Label three 1.5mL screw caps Reagent #5, #14, and #15

Also label a 1.5mL microcentrifuge tube "E"

-	Reagent #3 (Linearization buffer):

o	Add 1518uL (or 759uL x 2) of dH2O to the tube of Sodium Periodate
o	Vortex until dissolved
o	In a 15mL conical tube, add 60uL 1.0 M Tris to 1500uL formamide
o	Mix thoroughly
o	Transfer 1437uL (or 718.5uL x 2) of the sodium perodate solution into the 15mL conical tube of formamide/tris solution. 
o	Mix thoroughly.
o	 Add 2.3uL of 3APL to the solution in the 15mL conical tube (NOTE: 3APL is a viscous solution. Wipe and excess from the outside of the tip before adding it.)
o	Mix thoroughly

o	Set aside until you are ready to load the reagents on the cluster station.

-	Reagent #15 (Blocking Buffer 1X): 
o	Dilute 300uL Blocking buffer 1 to 1x concentration with 2700uL deionized water
o	Transfer 1400uL of the 1x blocking buffer into a 1.5mL screw-cap tube
o	Set aside until ready to load reagents on the cluster station
-	Reagent #5 (Blocking Mix): 
o	Prepare the blocking mix by mixing the following on ice:
	1510.2uL (or 755.1uL x 2) of Blocking Buffer 1X
	30.1uL of 130uM ddNTPs 
	19.7uL of Terminal Transferase 
the total volume is 1560uL
o	Set aside on ice until ready to load it onto the cluster station
-	Reagent #9 (Formamide):
o	Transfer 15mL of formamide into the tube
-	Reagent #10 (Wash buffer)
o	Transfer 10mL of wash buffer into the tube
-	Reagent #12 (Storage buffer)
o	Transfer 5mL of storage buffer into the tube 
-	Reagent #14 (Deionized Water) 
o	Transfer 1.5mL into the tube
-	Reagent #11 (Amplification Pre-Mix)
o	To prepare this mix the following into a 50mL tube: 
	15mL Water
	3mL Cluster buffer
	12mL Betaine 5M
	The total volume should be 30mL
o	If the room temp is high this mix might be cloudy, you can put it on ice to avoid this
o	Filter this mix with a 0.2um cellulose acetate syringe filter. 
o	Transfer 12mL of the Amplification mix to the 50mL tune labeled #11 and leave the rest for use in other reagents.
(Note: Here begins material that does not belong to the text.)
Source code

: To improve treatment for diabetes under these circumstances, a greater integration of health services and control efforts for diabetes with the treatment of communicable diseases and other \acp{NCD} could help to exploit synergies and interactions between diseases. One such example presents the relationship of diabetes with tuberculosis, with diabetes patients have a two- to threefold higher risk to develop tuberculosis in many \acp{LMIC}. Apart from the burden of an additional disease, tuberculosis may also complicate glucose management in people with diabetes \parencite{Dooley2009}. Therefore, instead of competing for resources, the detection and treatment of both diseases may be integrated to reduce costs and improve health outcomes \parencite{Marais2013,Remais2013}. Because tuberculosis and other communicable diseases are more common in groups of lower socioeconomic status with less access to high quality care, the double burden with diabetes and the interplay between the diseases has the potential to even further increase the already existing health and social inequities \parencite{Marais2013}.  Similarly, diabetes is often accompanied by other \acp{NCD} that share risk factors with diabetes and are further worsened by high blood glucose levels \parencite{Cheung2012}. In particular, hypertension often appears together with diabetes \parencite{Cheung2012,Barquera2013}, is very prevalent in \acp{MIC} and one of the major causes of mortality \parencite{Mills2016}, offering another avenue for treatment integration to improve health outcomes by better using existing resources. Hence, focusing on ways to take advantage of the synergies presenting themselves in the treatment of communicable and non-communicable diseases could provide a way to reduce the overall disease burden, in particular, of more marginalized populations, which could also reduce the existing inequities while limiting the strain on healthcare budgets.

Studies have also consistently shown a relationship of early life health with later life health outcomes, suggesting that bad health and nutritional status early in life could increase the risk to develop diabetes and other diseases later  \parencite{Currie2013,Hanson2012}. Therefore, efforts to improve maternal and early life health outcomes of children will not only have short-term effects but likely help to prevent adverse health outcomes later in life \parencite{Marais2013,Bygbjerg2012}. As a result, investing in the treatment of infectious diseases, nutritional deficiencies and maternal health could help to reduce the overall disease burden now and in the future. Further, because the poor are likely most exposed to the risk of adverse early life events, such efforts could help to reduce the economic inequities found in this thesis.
-	Tube Strip E (initial extension mix)
o	Initial extension mix using Taq polymerase:
o	Prepare this mix by mixing the following on ice in a 1.5mL epindorph tube:
	975uL of Amplificatn pre-mix
	20uL of 10mM dNTPs
	5uL of Taq DNA polymerase
	The total volume should be 1000uL
o	Place this on ice until tube strip D is on the cluster station

-	Reagent #1 (Amplification mix with Bst DNA Polymerase)
o	Mix the following in the 50mL tube: 
	12mL Amplification Pre mix
	240uL of 10mM dNTPs
	120uL of Bst DNA Polymerase
	The total volume should be 12.36mL
o	Set this tube aside on ice until you are ready to load it on the cluster station
-	Tube Strip A:

o	Aliquot 140uL pf Hybridization buffer into each tube of a tube strip

-	Tube Strip B:
o	Strip B is 120uL of each sample in the tubes of a tube strip (don’t do this until strip A is on the cluster station)

-	Tube Strip C:
 
o	Aliquot 100uL of wash buffer into each tube of a tube strip (don’t do this until B is on the cluster station

-	Tube Strip D: 
o	Add 100uL of the amplification mix into each tube of a tube strip, don’t do this until C is on the cluster station
-	Tube Strip E: 
o	Use initial extension mix made above, on ice, aliquot 120uL into each tube, don’t do this until D is on the cluster station.